- Born: Ruben Juco Villote 19 December 1932 Tondo, Manila, Philippine Islands
- Died: 6 July 2013 (aged 80)
- Resting place: Manila North Cemetery, Manila, Philippines 14°37′59″N 120°59′20″E﻿ / ﻿14.633°N 120.989°E
- Education: San Jose Major Seminary
- Occupation: Priest
- Years active: 1959–2008
- Known for: Founder, Dambanang Kawayan and Center for Migrant Youth
- Notable work: 12 books
- Awards: AY Foundation's Mother Theresa Award (2007); Aurora Aragon Quezon Peace Award (1993);

= Ruben J. Villote =

Filipino Roman Catholic priest (1932–2013)

Ruben Juco Villote (19 December 1932 – 6 July 2013), sometimes known as "Father Ben", was a Filipino Roman Catholic priest. He was born in Tondo, Manila on 19 December 1932. He studied philosophy and theology at San Jose Major Seminary (1951–1959) and was ordained priest for the Archdiocese of Manila in 1959.
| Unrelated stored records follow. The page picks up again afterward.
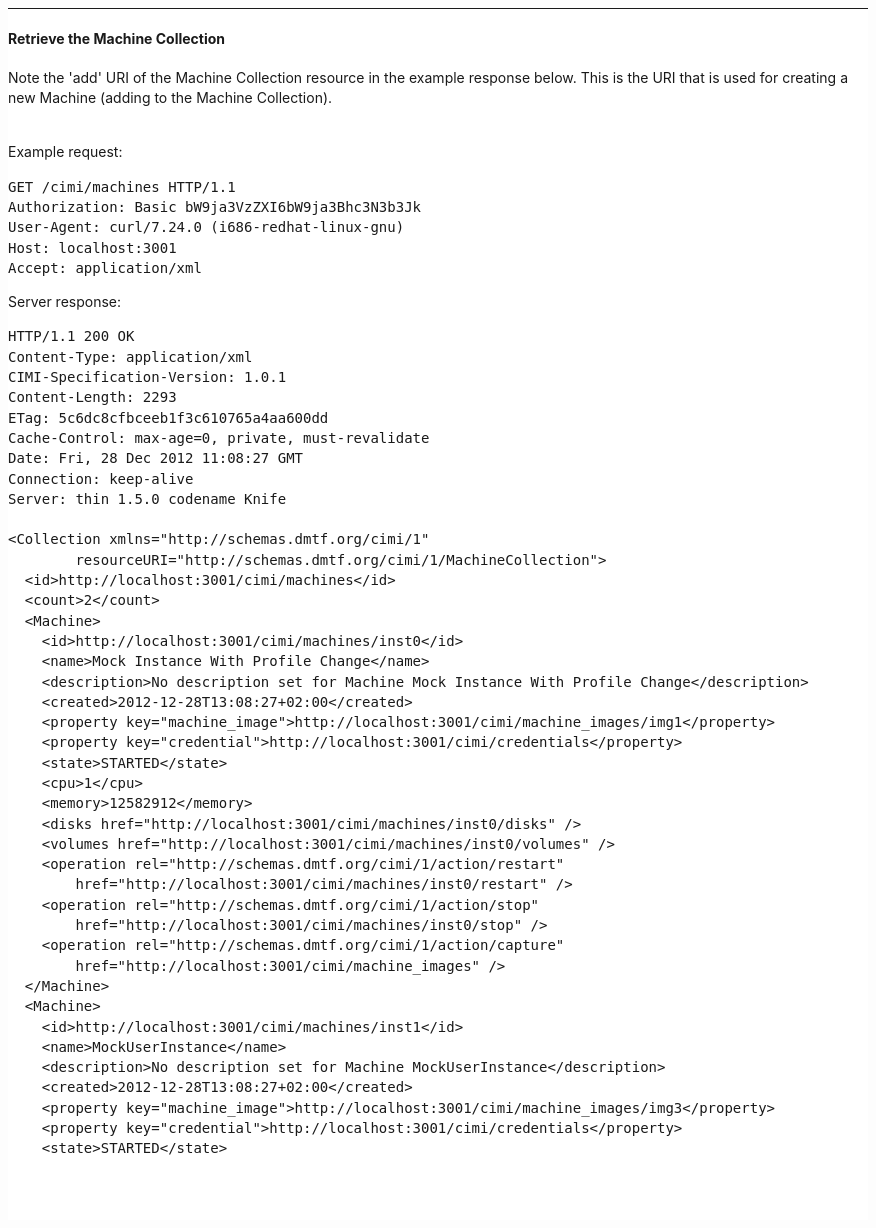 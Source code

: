 <hr>

<div class="tab-content">
  <div class="tab-pane active" id="tab1">

<h4>Retrieve the Machine Collection</h4>

Note the 'add' URI of the Machine Collection resource in the example response below. This is the URI that is used for creating a new Machine (adding to the Machine Collection).
<br/>
<br/>

<p>Example request:</p>

<pre>
GET /cimi/machines HTTP/1.1
Authorization: Basic bW9ja3VzZXI6bW9ja3Bhc3N3b3Jk
User-Agent: curl/7.24.0 (i686-redhat-linux-gnu)
Host: localhost:3001
Accept: application/xml
</pre>

<p>Server response:</p>

<pre>
HTTP/1.1 200 OK
Content-Type: application/xml
CIMI-Specification-Version: 1.0.1
Content-Length: 2293
ETag: 5c6dc8cfbceeb1f3c610765a4aa600dd
Cache-Control: max-age=0, private, must-revalidate
Date: Fri, 28 Dec 2012 11:08:27 GMT
Connection: keep-alive
Server: thin 1.5.0 codename Knife

&lt;Collection xmlns="http://schemas.dmtf.org/cimi/1"
        resourceURI="http://schemas.dmtf.org/cimi/1/MachineCollection"&gt;
  &lt;id&gt;http://localhost:3001/cimi/machines&lt;/id&gt;
  &lt;count&gt;2&lt;/count&gt;
  &lt;Machine&gt;
    &lt;id&gt;http://localhost:3001/cimi/machines/inst0&lt;/id&gt;
    &lt;name&gt;Mock Instance With Profile Change&lt;/name&gt;
    &lt;description&gt;No description set for Machine Mock Instance With Profile Change&lt;/description&gt;
    &lt;created&gt;2012-12-28T13:08:27+02:00&lt;/created&gt;
    &lt;property key="machine_image"&gt;http://localhost:3001/cimi/machine_images/img1&lt;/property&gt;
    &lt;property key="credential"&gt;http://localhost:3001/cimi/credentials&lt;/property&gt;
    &lt;state&gt;STARTED&lt;/state&gt;
    &lt;cpu&gt;1&lt;/cpu&gt;
    &lt;memory&gt;12582912&lt;/memory&gt;
    &lt;disks href="http://localhost:3001/cimi/machines/inst0/disks" /&gt;
    &lt;volumes href="http://localhost:3001/cimi/machines/inst0/volumes" /&gt;
    &lt;operation rel="http://schemas.dmtf.org/cimi/1/action/restart"
        href="http://localhost:3001/cimi/machines/inst0/restart" /&gt;
    &lt;operation rel="http://schemas.dmtf.org/cimi/1/action/stop"
        href="http://localhost:3001/cimi/machines/inst0/stop" /&gt;
    &lt;operation rel="http://schemas.dmtf.org/cimi/1/action/capture"
        href="http://localhost:3001/cimi/machine_images" /&gt;
  &lt;/Machine&gt;
  &lt;Machine&gt;
    &lt;id&gt;http://localhost:3001/cimi/machines/inst1&lt;/id&gt;
    &lt;name&gt;MockUserInstance&lt;/name&gt;
    &lt;description&gt;No description set for Machine MockUserInstance&lt;/description&gt;
    &lt;created&gt;2012-12-28T13:08:27+02:00&lt;/created&gt;
    &lt;property key="machine_image"&gt;http://localhost:3001/cimi/machine_images/img3&lt;/property&gt;
    &lt;property key="credential"&gt;http://localhost:3001/cimi/credentials&lt;/property&gt;
    &lt;state&gt;STARTED&lt;/state&gt;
He served as chaplain at Parish of the Holy Sacrifice, University of the Philippines Diliman. He helped build the Dambanang Kawayan (Saint John the Baptist Parish) in Taguig City and served as its pastor from 1969 to 1976. He left to found the Center for Migrant Youth in Quezon City. He authored a dozen books, was a columnist for the Pilipino Star and a regular contributor to the Sunday Inquirer Magazine.

Villote received many awards, including the AY Foundation's Mother Teresa Award in 2007 and the Aurora Aragon Quezon Peace Award in 1993. He joined the new Diocese of Cubao in 2003.

==Death==
Villote died on 6 July 2013 at the age of 80.